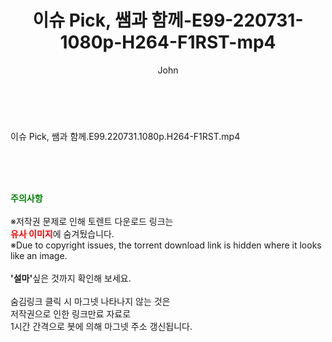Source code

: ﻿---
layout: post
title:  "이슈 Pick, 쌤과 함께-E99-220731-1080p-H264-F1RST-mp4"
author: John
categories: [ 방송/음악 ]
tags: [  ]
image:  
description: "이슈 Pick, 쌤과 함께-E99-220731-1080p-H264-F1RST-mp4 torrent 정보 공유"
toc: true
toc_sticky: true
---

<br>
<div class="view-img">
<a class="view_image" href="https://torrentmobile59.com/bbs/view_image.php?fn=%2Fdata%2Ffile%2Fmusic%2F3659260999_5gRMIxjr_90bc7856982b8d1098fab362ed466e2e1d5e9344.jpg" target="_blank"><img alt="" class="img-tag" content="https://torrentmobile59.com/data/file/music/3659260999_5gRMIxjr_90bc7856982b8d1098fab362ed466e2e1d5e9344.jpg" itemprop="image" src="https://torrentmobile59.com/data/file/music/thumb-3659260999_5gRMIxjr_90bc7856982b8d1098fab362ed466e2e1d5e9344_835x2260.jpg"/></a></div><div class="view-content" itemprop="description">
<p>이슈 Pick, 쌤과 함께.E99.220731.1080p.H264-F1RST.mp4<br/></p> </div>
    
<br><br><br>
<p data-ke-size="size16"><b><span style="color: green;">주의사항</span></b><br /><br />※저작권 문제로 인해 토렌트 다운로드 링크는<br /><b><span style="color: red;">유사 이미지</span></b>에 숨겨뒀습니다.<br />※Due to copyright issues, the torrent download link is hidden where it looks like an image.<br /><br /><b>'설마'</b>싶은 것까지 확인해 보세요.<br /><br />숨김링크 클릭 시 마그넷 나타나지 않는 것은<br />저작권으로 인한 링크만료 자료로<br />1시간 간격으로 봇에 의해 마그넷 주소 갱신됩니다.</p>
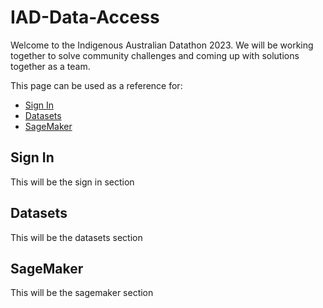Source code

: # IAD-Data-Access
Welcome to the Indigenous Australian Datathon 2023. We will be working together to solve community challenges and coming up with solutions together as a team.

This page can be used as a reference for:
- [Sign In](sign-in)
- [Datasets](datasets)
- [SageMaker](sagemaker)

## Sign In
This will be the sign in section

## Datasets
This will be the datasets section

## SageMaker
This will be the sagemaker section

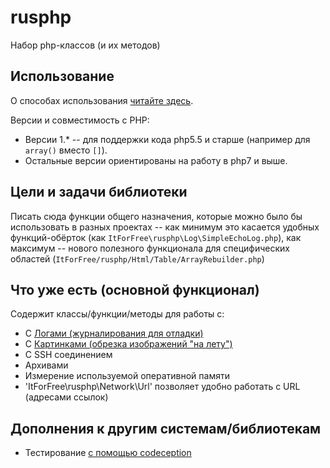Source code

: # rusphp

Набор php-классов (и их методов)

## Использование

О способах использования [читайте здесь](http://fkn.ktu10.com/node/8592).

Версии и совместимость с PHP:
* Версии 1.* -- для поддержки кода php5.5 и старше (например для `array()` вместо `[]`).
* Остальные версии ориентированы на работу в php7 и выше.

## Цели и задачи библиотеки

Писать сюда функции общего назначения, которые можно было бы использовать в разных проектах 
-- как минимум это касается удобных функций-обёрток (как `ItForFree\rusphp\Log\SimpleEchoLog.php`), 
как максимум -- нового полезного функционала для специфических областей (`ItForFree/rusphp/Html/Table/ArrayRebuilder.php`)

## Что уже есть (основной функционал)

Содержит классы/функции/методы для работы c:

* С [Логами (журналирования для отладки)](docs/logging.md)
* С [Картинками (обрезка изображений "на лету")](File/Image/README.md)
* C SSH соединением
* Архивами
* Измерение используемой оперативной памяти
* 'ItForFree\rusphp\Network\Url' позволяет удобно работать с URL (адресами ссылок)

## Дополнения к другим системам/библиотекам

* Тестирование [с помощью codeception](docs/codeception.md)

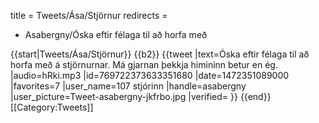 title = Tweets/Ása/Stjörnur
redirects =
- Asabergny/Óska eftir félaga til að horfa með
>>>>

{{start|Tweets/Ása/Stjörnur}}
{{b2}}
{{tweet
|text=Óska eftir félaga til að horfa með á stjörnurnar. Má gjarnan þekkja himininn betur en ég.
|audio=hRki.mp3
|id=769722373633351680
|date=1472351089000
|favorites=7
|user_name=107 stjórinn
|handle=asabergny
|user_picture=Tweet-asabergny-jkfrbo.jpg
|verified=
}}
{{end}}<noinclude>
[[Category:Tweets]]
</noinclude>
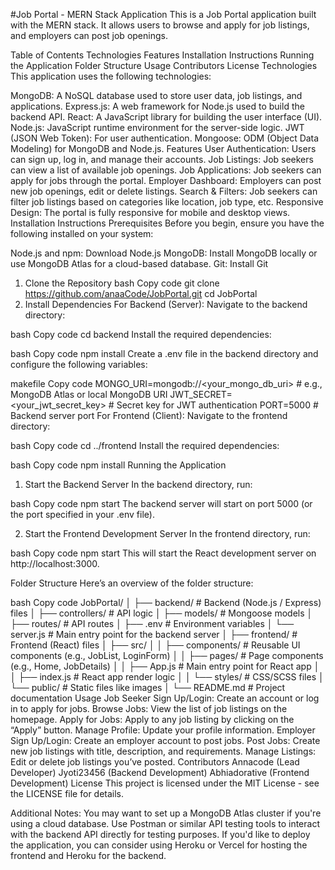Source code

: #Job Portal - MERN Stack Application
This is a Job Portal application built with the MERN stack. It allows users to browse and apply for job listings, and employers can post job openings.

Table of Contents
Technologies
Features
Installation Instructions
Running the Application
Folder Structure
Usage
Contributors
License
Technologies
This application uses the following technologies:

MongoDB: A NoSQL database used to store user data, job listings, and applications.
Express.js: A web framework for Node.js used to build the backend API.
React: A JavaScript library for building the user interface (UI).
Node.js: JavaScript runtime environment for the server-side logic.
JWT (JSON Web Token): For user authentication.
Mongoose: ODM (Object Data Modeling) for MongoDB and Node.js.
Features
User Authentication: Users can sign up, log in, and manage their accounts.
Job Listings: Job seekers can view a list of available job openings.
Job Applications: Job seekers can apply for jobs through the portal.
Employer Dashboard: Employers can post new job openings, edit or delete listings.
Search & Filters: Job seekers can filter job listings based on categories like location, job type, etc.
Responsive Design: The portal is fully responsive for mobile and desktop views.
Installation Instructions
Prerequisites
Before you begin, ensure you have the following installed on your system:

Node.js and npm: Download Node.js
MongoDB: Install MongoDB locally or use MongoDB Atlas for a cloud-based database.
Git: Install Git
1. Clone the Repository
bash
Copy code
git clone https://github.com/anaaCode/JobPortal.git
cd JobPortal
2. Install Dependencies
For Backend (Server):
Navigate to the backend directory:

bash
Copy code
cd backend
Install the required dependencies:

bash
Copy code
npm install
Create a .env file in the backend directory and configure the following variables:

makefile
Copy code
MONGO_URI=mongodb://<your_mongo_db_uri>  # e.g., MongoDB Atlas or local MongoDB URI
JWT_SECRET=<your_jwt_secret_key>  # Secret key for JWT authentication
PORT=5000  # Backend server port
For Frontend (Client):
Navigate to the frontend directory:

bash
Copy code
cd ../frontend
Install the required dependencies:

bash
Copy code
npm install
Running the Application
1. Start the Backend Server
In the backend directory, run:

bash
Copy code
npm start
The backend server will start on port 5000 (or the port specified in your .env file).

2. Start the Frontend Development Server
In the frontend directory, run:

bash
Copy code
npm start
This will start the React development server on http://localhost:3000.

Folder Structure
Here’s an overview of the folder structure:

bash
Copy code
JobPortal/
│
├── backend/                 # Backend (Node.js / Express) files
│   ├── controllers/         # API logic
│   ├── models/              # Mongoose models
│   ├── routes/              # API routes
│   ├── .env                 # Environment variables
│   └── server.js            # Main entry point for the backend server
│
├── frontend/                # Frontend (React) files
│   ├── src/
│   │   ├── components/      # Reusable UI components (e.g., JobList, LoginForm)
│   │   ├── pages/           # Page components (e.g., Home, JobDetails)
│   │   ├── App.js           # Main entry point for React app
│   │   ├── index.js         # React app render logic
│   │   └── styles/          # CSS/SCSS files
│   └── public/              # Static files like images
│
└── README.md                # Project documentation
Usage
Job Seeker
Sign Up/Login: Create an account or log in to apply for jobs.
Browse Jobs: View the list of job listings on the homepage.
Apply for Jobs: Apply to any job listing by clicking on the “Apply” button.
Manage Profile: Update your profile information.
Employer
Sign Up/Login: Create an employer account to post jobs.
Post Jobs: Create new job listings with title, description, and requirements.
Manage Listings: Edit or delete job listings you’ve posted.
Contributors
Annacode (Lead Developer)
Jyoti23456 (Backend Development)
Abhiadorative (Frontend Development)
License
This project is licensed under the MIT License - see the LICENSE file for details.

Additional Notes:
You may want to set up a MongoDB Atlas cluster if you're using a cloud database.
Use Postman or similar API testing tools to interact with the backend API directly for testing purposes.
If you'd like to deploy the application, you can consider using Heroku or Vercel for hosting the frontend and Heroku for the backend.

══════════

Work instructions
Keep every word of the lines above unchanged in the copy, and omit the pictures.

The completed task
Source code

: ﻿---
layout: post
title:  "이슈 Pick, 쌤과 함께-E99-220731-1080p-H264-F1RST-mp4"
author: John
categories: [ 방송/음악 ]
tags: [  ]
image:  
description: "이슈 Pick, 쌤과 함께-E99-220731-1080p-H264-F1RST-mp4 torrent 정보 공유"
toc: true
toc_sticky: true
---

<br>
<div class="view-img">
<a class="view_image" href="https://torrentmobile59.com/bbs/view_image.php?fn=%2Fdata%2Ffile%2Fmusic%2F3659260999_5gRMIxjr_90bc7856982b8d1098fab362ed466e2e1d5e9344.jpg" target="_blank"><img alt="" class="img-tag" content="https://torrentmobile59.com/data/file/music/3659260999_5gRMIxjr_90bc7856982b8d1098fab362ed466e2e1d5e9344.jpg" itemprop="image" src="https://torrentmobile59.com/data/file/music/thumb-3659260999_5gRMIxjr_90bc7856982b8d1098fab362ed466e2e1d5e9344_835x2260.jpg"/></a></div><div class="view-content" itemprop="description">
<p>이슈 Pick, 쌤과 함께.E99.220731.1080p.H264-F1RST.mp4<br/></p> </div>
    
<br><br><br>
<p data-ke-size="size16"><b><span style="color: green;">주의사항</span></b><br /><br />※저작권 문제로 인해 토렌트 다운로드 링크는<br /><b><span style="color: red;">유사 이미지</span></b>에 숨겨뒀습니다.<br />※Due to copyright issues, the torrent download link is hidden where it looks like an image.<br /><br /><b>'설마'</b>싶은 것까지 확인해 보세요.<br /><br />숨김링크 클릭 시 마그넷 나타나지 않는 것은<br />저작권으로 인한 링크만료 자료로<br />1시간 간격으로 봇에 의해 마그넷 주소 갱신됩니다.</p>
Source code

: # IAD-Data-Access
Welcome to the Indigenous Australian Datathon 2023. We will be working together to solve community challenges and coming up with solutions together as a team.

This page can be used as a reference for:
- [Sign In](sign-in)
- [Datasets](datasets)
- [SageMaker](sagemaker)

## Sign In
This will be the sign in section

## Datasets
This will be the datasets section

## SageMaker
This will be the sagemaker section

Source code

: # rusphp

Набор php-классов (и их методов)

## Использование

О способах использования [читайте здесь](http://fkn.ktu10.com/node/8592).

Версии и совместимость с PHP:
* Версии 1.* -- для поддержки кода php5.5 и старше (например для `array()` вместо `[]`).
* Остальные версии ориентированы на работу в php7 и выше.

## Цели и задачи библиотеки

Писать сюда функции общего назначения, которые можно было бы использовать в разных проектах 
-- как минимум это касается удобных функций-обёрток (как `ItForFree\rusphp\Log\SimpleEchoLog.php`), 
как максимум -- нового полезного функционала для специфических областей (`ItForFree/rusphp/Html/Table/ArrayRebuilder.php`)

## Что уже есть (основной функционал)

Содержит классы/функции/методы для работы c:

* С [Логами (журналирования для отладки)](docs/logging.md)
* С [Картинками (обрезка изображений "на лету")](File/Image/README.md)
* C SSH соединением
* Архивами
* Измерение используемой оперативной памяти
* 'ItForFree\rusphp\Network\Url' позволяет удобно работать с URL (адресами ссылок)

## Дополнения к другим системам/библиотекам

* Тестирование [с помощью codeception](docs/codeception.md)

 title = Tweets/Ása/Stjörnur
redirects =
- Asabergny/Óska eftir félaga til að horfa með
>>>>

{{start|Tweets/Ása/Stjörnur}}
{{b2}}
{{tweet
|text=Óska eftir félaga til að horfa með á stjörnurnar. Má gjarnan þekkja himininn betur en ég.
|audio=hRki.mp3
|id=769722373633351680
|date=1472351089000
|favorites=7
|user_name=107 stjórinn
|handle=asabergny
|user_picture=Tweet-asabergny-jkfrbo.jpg
|verified=
}}
{{end}}<noinclude>
[[Category:Tweets]]
</noinclude>
Source code

: #Job Portal - MERN Stack Application
This is a Job Portal application built with the MERN stack. It allows users to browse and apply for job listings, and employers can post job openings.

Table of Contents
Technologies
Features
Installation Instructions
Running the Application
Folder Structure
Usage
Contributors
License
Technologies
This application uses the following technologies:

MongoDB: A NoSQL database used to store user data, job listings, and applications.
Express.js: A web framework for Node.js used to build the backend API.
React: A JavaScript library for building the user interface (UI).
Node.js: JavaScript runtime environment for the server-side logic.
JWT (JSON Web Token): For user authentication.
Mongoose: ODM (Object Data Modeling) for MongoDB and Node.js.
Features
User Authentication: Users can sign up, log in, and manage their accounts.
Job Listings: Job seekers can view a list of available job openings.
Job Applications: Job seekers can apply for jobs through the portal.
Employer Dashboard: Employers can post new job openings, edit or delete listings.
Search & Filters: Job seekers can filter job listings based on categories like location, job type, etc.
Responsive Design: The portal is fully responsive for mobile and desktop views.
Installation Instructions
Prerequisites
Before you begin, ensure you have the following installed on your system:

Node.js and npm: Download Node.js
MongoDB: Install MongoDB locally or use MongoDB Atlas for a cloud-based database.
Git: Install Git
1. Clone the Repository
bash
Copy code
git clone https://github.com/anaaCode/JobPortal.git
cd JobPortal
2. Install Dependencies
For Backend (Server):
Navigate to the backend directory:

bash
Copy code
cd backend
Install the required dependencies:

bash
Copy code
npm install
Create a .env file in the backend directory and configure the following variables:

makefile
Copy code
MONGO_URI=mongodb://<your_mongo_db_uri>  # e.g., MongoDB Atlas or local MongoDB URI
JWT_SECRET=<your_jwt_secret_key>  # Secret key for JWT authentication
PORT=5000  # Backend server port
For Frontend (Client):
Navigate to the frontend directory:

bash
Copy code
cd ../frontend
Install the required dependencies:

bash
Copy code
npm install
Running the Application
1. Start the Backend Server
In the backend directory, run:

bash
Copy code
npm start
The backend server will start on port 5000 (or the port specified in your .env file).

2. Start the Frontend Development Server
In the frontend directory, run:

bash
Copy code
npm start
This will start the React development server on http://localhost:3000.

Folder Structure
Here’s an overview of the folder structure:

bash
Copy code
JobPortal/
│
├── backend/                 # Backend (Node.js / Express) files
│   ├── controllers/         # API logic
│   ├── models/              # Mongoose models
│   ├── routes/              # API routes
│   ├── .env                 # Environment variables
│   └── server.js            # Main entry point for the backend server
│
├── frontend/                # Frontend (React) files
│   ├── src/
│   │   ├── components/      # Reusable UI components (e.g., JobList, LoginForm)
│   │   ├── pages/           # Page components (e.g., Home, JobDetails)
│   │   ├── App.js           # Main entry point for React app
│   │   ├── index.js         # React app render logic
│   │   └── styles/          # CSS/SCSS files
│   └── public/              # Static files like images
│
└── README.md                # Project documentation
Usage
Job Seeker
Sign Up/Login: Create an account or log in to apply for jobs.
Browse Jobs: View the list of job listings on the homepage.
Apply for Jobs: Apply to any job listing by clicking on the “Apply” button.
Manage Profile: Update your profile information.
Employer
Sign Up/Login: Create an employer account to post jobs.
Post Jobs: Create new job listings with title, description, and requirements.
Manage Listings: Edit or delete job listings you’ve posted.
Contributors
Annacode (Lead Developer)
Jyoti23456 (Backend Development)
Abhiadorative (Frontend Development)
License
This project is licensed under the MIT License - see the LICENSE file for details.

Additional Notes:
You may want to set up a MongoDB Atlas cluster if you're using a cloud database.
Use Postman or similar API testing tools to interact with the backend API directly for testing purposes.
If you'd like to deploy the application, you can consider using Heroku or Vercel for hosting the frontend and Heroku for the backend.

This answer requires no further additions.